Immediate help isn’t on the way either, as two of the team’s top left-handed sluggers, Brandon Belt and LaMonte Wade Jr., landed on the injured list over the weekend with knee inflammation. Shortly after manager Gabe Kapler said Sunday that Wade would likely miss a few weeks with a bone bruise, the Giants placed Belt on the 10-day injured list retroactive to May 19.
A Giants team that lost four in a row just once last season has now done so twice this month.
“We just didn’t swing the bats well enough, play good enough defense, make enough pitches to be the better team in this series,” Kapler said. “They were clearly the better team in this series and we have to improve.”
For the second straight week, a blowout Sunday loss compelled Kapler to use one of the team’s most consistent left-handed hitters, rookie Luis González, on the mound as he covered the eighth and ninth innings inning to save a bullpen that had already given up five runs.
Starter Alex Wood, who gained a reputation as a “stopper” for his strong performances following losses a season ago, lasted just three innings against San Diego as the Padres pounded him for eight hits and five runs. It may not have mattered if Wood turned in his best outing of the year as the Giants’ lineup hardly offered support against Padres rookie MacKenzie Gore.
“I think (the Padres) playing up to their potential so far this year,” Wood said. “So it’ll be another good test for us the rest of the way and should make things interesting the rest of the year.”
A day after veteran right-hander Joe Musgrove fired seven shutout innings against San Francisco’s lineup, the Giants mustered just three hits and a run over six innings against Gore in the longest start of his brief career.
The 2021 Giants defied expectations en route to a record-setting 107-win season and unlikely division title, but the hill to climb might have an even steeper grade this year.
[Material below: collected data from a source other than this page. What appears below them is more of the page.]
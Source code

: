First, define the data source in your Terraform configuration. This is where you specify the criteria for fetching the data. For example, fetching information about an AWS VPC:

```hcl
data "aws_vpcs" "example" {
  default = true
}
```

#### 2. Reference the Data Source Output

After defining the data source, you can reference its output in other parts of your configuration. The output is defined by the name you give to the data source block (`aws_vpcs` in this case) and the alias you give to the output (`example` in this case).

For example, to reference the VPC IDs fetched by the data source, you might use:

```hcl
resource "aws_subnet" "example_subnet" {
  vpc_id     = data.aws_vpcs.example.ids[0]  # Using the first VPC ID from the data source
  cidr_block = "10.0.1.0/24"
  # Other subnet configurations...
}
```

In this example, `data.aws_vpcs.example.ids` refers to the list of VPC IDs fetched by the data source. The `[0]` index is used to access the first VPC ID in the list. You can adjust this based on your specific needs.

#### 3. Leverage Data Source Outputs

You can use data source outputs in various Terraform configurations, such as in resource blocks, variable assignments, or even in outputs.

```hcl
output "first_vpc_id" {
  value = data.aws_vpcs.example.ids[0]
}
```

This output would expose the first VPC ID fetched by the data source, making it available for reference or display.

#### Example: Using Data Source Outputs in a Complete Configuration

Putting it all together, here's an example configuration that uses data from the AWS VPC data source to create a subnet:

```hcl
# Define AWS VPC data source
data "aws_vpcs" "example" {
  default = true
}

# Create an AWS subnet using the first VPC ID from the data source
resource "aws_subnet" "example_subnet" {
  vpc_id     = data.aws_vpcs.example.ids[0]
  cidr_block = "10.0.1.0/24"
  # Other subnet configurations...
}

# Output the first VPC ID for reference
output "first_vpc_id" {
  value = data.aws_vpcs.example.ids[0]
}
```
Not only are the Dodgers brimming with talent, the Padres team that exited Oracle Park on Sunday with a sweep look the part of a legitimate contender thanks in large part to Machado, who bumped his average up to .374 with a 4-for-4 performance that featured three doubles and a triple.
“He’s swinging it as good as he ever has right now. He’s locked in,” Wood said of Machado. “When he goes, their lineup goes. He’s hitting pitches early, pitches late, grinding out ABs and stealing bags, he’s doing it all right now.
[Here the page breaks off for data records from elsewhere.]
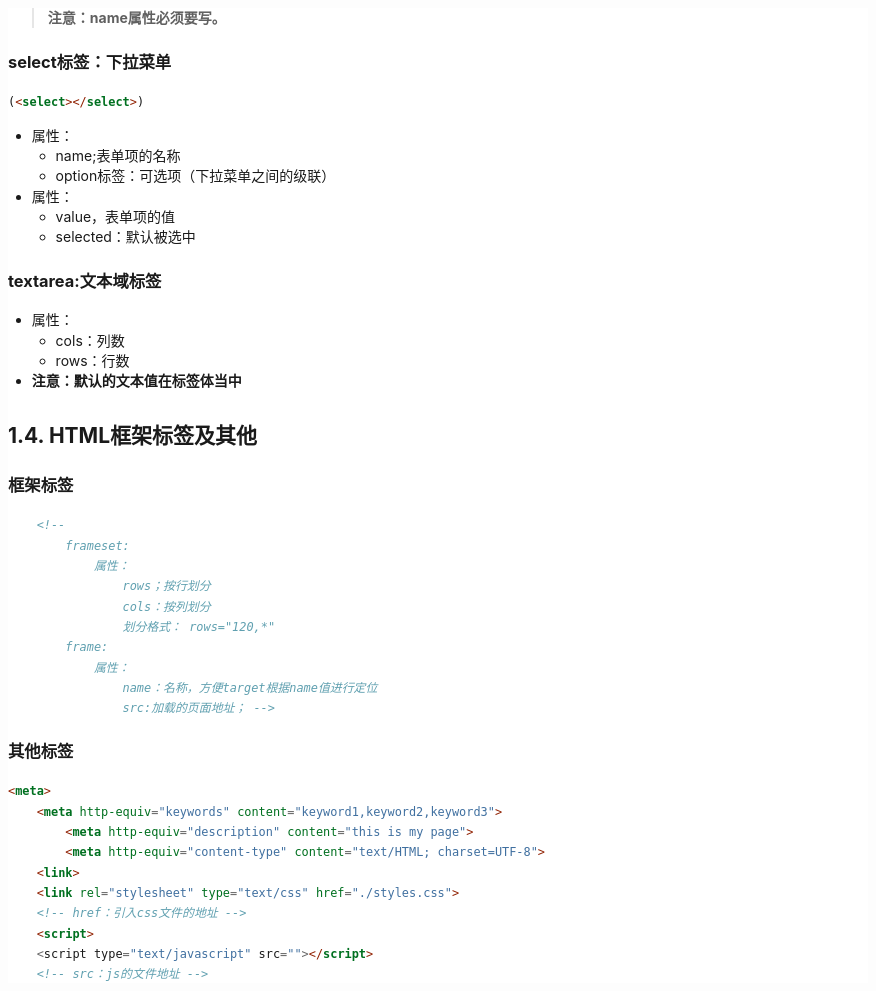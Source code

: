 >**注意：name属性必须要写。**

### select标签：下拉菜单

```html
(<select></select>)
```

- 属性：
  - name;表单项的名称
  - option标签：可选项（下拉菜单之间的级联）
- 属性：
  - value，表单项的值
  - selected：默认被选中

### textarea:文本域标签

- 属性：
  - cols：列数
  - rows：行数
- **注意：默认的文本值在标签体当中**

## 1.4. HTML框架标签及其他

### 框架标签

```html
    <!--
        frameset:
			属性：
				rows；按行划分
				cols：按列划分
				划分格式： rows="120,*"
		frame:
			属性：
				name：名称，方便target根据name值进行定位
				src:加载的页面地址； -->
```

### 其他标签

```html
<meta>
    <meta http-equiv="keywords" content="keyword1,keyword2,keyword3">
        <meta http-equiv="description" content="this is my page">
        <meta http-equiv="content-type" content="text/HTML; charset=UTF-8">
    <link>
    <link rel="stylesheet" type="text/css" href="./styles.css">
    <!-- href：引入css文件的地址 -->
    <script>
    <script type="text/javascript" src=""></script>
    <!-- src：js的文件地址 -->
```
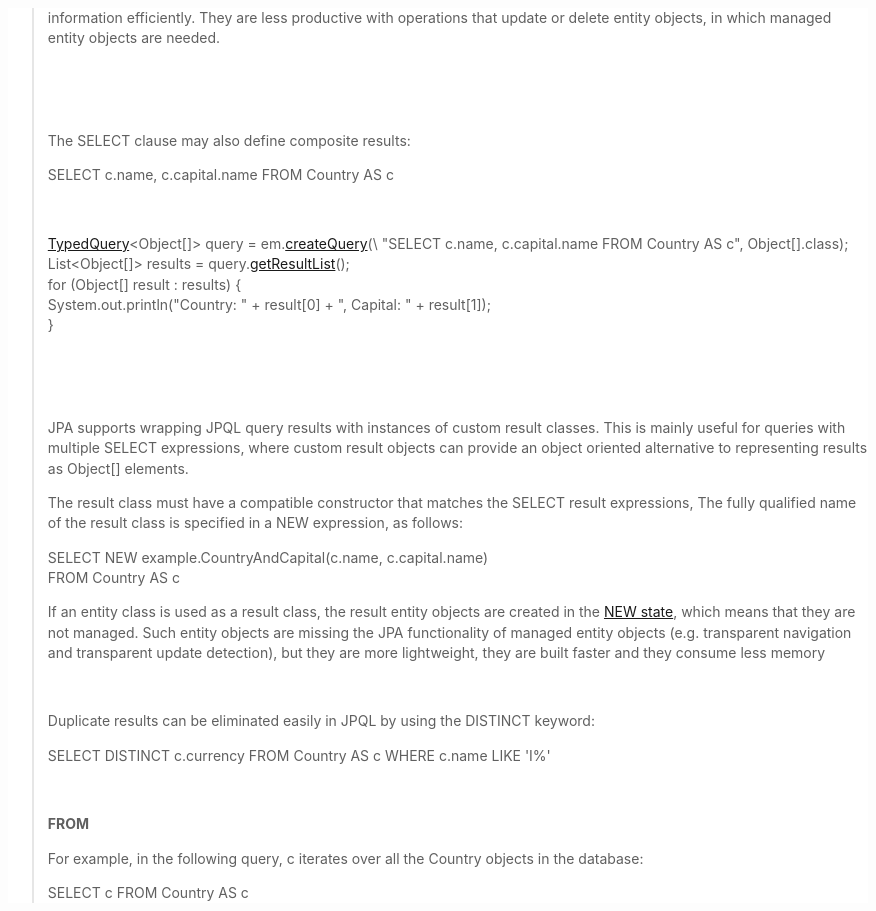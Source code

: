 > information efficiently. They are less productive with operations that
> update or delete entity objects, in which managed entity objects are
> needed.
>
>  
>
>  
>
> The SELECT clause may also define composite results:
>
> SELECT c.name, c.capital.name FROM Country AS c
>
>  
>
> [TypedQuery](http://www.objectdb.com/api/java/jpa/TypedQuery)&lt;Object\[\]&gt;
> query =
> em.[createQuery](http://www.objectdb.com/api/java/jpa/EntityManager/createQuery_String_Class_)(\
> "SELECT c.name, c.capital.name FROM Country AS c", Object\[\].class);\
> List&lt;Object\[\]&gt; results =
> query.[getResultList](http://www.objectdb.com/api/member/getResultList)();\
> for (Object\[\] result : results) {\
> System.out.println("Country: " + result\[0\] + ", Capital: " +
> result\[1\]);\
> }
>
>  
>
>  
>
> JPA supports wrapping JPQL query results with instances of custom
> result classes. This is mainly useful for queries with multiple SELECT
> expressions, where custom result objects can provide an object
> oriented alternative to representing results as Object\[\] elements.
>
> The result class must have a compatible constructor that matches the
> SELECT result expressions, The fully qualified name of the result
> class is specified in a NEW expression, as follows:
>
> SELECT NEW example.CountryAndCapital(c.name, c.capital.name)\
> FROM Country AS c
>
> If an entity class is used as a result class, the result entity
> objects are created in the [NEW
> state](http://www.objectdb.com/java/jpa/persistence/managed#Entity_Object_Life_Cycle),
> which means that they are not managed. Such entity objects are missing
> the JPA functionality of managed entity objects (e.g. transparent
> navigation and transparent update detection), but they are more
> lightweight, they are built faster and they consume less memory
>
>  
>
> Duplicate results can be eliminated easily in JPQL by using the
> DISTINCT keyword:
>
> SELECT DISTINCT c.currency FROM Country AS c WHERE c.name LIKE 'I%'
>
>  
>
> **FROM**
>
> For example, in the following query, c iterates over all
> the Country objects in the database:
>
> SELECT c FROM Country AS c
Machado’s four extra-base hits tied an Oracle Park record for an opposing player, set August 30, 2006 by Braves first baseman Adam LaRoche.
Entering the season, Giants fans watched the Dodgers sign Freeman to a six-year, $162 million deal to fortify a lineup that was one of the majors’ best last year. They saw the Padres, who collapsed down the stretch, trade for veteran starter Sean Manaea and closer Taylor Rogers, who leads the majors with 16 saves.
The Giants watched Buster Posey head off into retirement and watched as Kris Bryant signed a seven-year $182 million deal with the Rockies. Not every high dollar free agent signing pays off, but fans had reason to be critical of Farhan Zaidi’s approach.
A short-term contract that brought Carlos Rodón, the fifth-place finisher in American League Cy Young Award voting, appears shrewd, but a Giants’ lineup that lost two of its best bats looked overwhelmed against the Padres’ pitching staff at times this weekend.
“We expected to have challenges, we expected to have injuries, we expected to have periods of poor play,” Kapler said. “None of this is surprising.”
If the team’s worst month since the 2020 season isn’t a surprise, how do the Giants turn things around?
“We do it by improving our practices, our processes and go back and take a look at what we can do better prior to the game,” Kapler said.
At 22-18, the Giants are still one of the better teams in the National League, but a sweep against the Padres validated some of the concerns fans harbored entering the year. The Giants are a solid bunch, but World Series-caliber? With a quarter of the season down, they’re a long way from looking like a franchise ready to reclaim some even-year magic.